■ **Task brief**:
Once you reach the line that contains "this is actual", retype it and every line after it exactly, ending with the last line of the entries.
# # # #
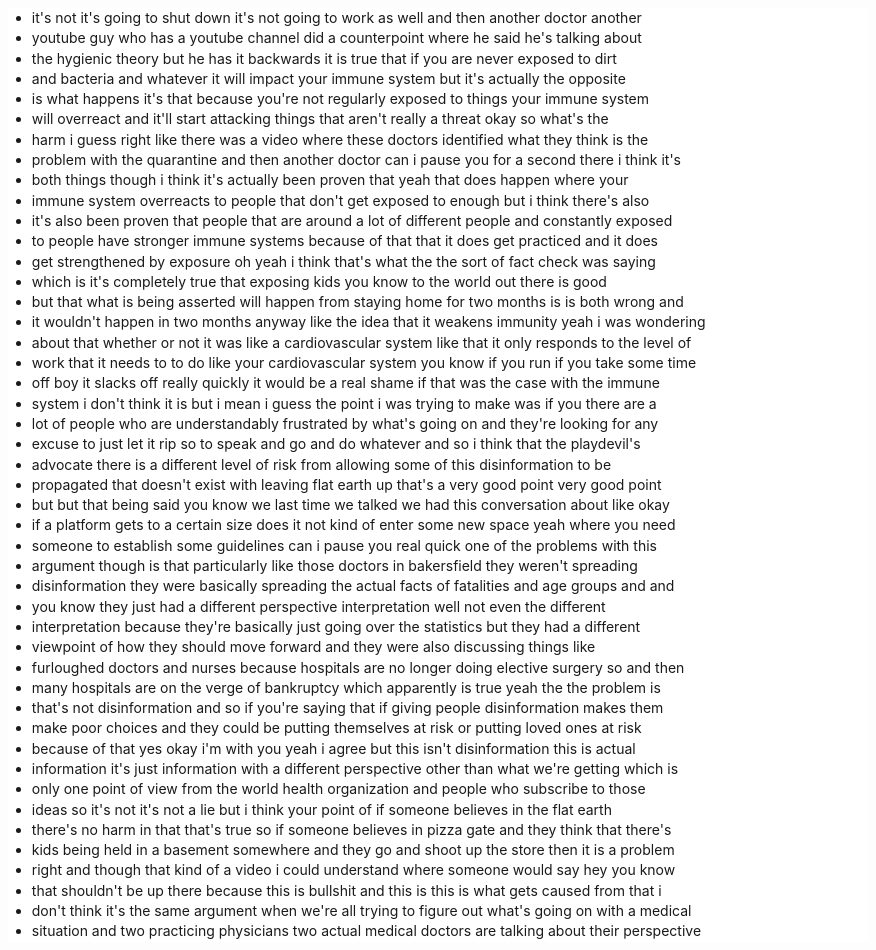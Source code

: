 *  it's not it's going to shut down it's not going to work as well and then another doctor another
*  youtube guy who has a youtube channel did a counterpoint where he said he's talking about
*  the hygienic theory but he has it backwards it is true that if you are never exposed to dirt
*  and bacteria and whatever it will impact your immune system but it's actually the opposite
*  is what happens it's that because you're not regularly exposed to things your immune system
*  will overreact and it'll start attacking things that aren't really a threat okay so what's the
*  harm i guess right like there was a video where these doctors identified what they think is the
*  problem with the quarantine and then another doctor can i pause you for a second there i think it's
*  both things though i think it's actually been proven that yeah that does happen where your
*  immune system overreacts to people that don't get exposed to enough but i think there's also
*  it's also been proven that people that are around a lot of different people and constantly exposed
*  to people have stronger immune systems because of that that it does get practiced and it does
*  get strengthened by exposure oh yeah i think that's what the the sort of fact check was saying
*  which is it's completely true that exposing kids you know to the world out there is good
*  but that what is being asserted will happen from staying home for two months is is both wrong and
*  it wouldn't happen in two months anyway like the idea that it weakens immunity yeah i was wondering
*  about that whether or not it was like a cardiovascular system like that it only responds to the level of
*  work that it needs to to do like your cardiovascular system you know if you run if you take some time
*  off boy it slacks off really quickly it would be a real shame if that was the case with the immune
*  system i don't think it is but i mean i guess the point i was trying to make was if you there are a
*  lot of people who are understandably frustrated by what's going on and they're looking for any
*  excuse to just let it rip so to speak and go and do whatever and so i think that the playdevil's
*  advocate there is a different level of risk from allowing some of this disinformation to be
*  propagated that doesn't exist with leaving flat earth up that's a very good point very good point
*  but but that being said you know we last time we talked we had this conversation about like okay
*  if a platform gets to a certain size does it not kind of enter some new space yeah where you need
*  someone to establish some guidelines can i pause you real quick one of the problems with this
*  argument though is that particularly like those doctors in bakersfield they weren't spreading
*  disinformation they were basically spreading the actual facts of fatalities and age groups and and
*  you know they just had a different perspective interpretation well not even the different
*  interpretation because they're basically just going over the statistics but they had a different
*  viewpoint of how they should move forward and they were also discussing things like
*  furloughed doctors and nurses because hospitals are no longer doing elective surgery so and then
*  many hospitals are on the verge of bankruptcy which apparently is true yeah the the problem is
*  that's not disinformation and so if you're saying that if giving people disinformation makes them
*  make poor choices and they could be putting themselves at risk or putting loved ones at risk
*  because of that yes okay i'm with you yeah i agree but this isn't disinformation this is actual
*  information it's just information with a different perspective other than what we're getting which is
*  only one point of view from the world health organization and people who subscribe to those
*  ideas so it's not it's not a lie but i think your point of if someone believes in the flat earth
*  there's no harm in that that's true so if someone believes in pizza gate and they think that there's
*  kids being held in a basement somewhere and they go and shoot up the store then it is a problem
*  right and though that kind of a video i could understand where someone would say hey you know
*  that shouldn't be up there because this is bullshit and this is this is what gets caused from that i
*  don't think it's the same argument when we're all trying to figure out what's going on with a medical
*  situation and two practicing physicians two actual medical doctors are talking about their perspective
# # # #
■ **Task solution**:
*  because of that yes okay i'm with you yeah i agree but this isn't disinformation this is actual
*  information it's just information with a different perspective other than what we're getting which is
*  only one point of view from the world health organization and people who subscribe to those
*  ideas so it's not it's not a lie but i think your point of if someone believes in the flat earth
*  there's no harm in that that's true so if someone believes in pizza gate and they think that there's
*  kids being held in a basement somewhere and they go and shoot up the store then it is a problem
*  right and though that kind of a video i could understand where someone would say hey you know
*  that shouldn't be up there because this is bullshit and this is this is what gets caused from that i
*  don't think it's the same argument when we're all trying to figure out what's going on with a medical
*  situation and two practicing physicians two actual medical doctors are talking about their perspective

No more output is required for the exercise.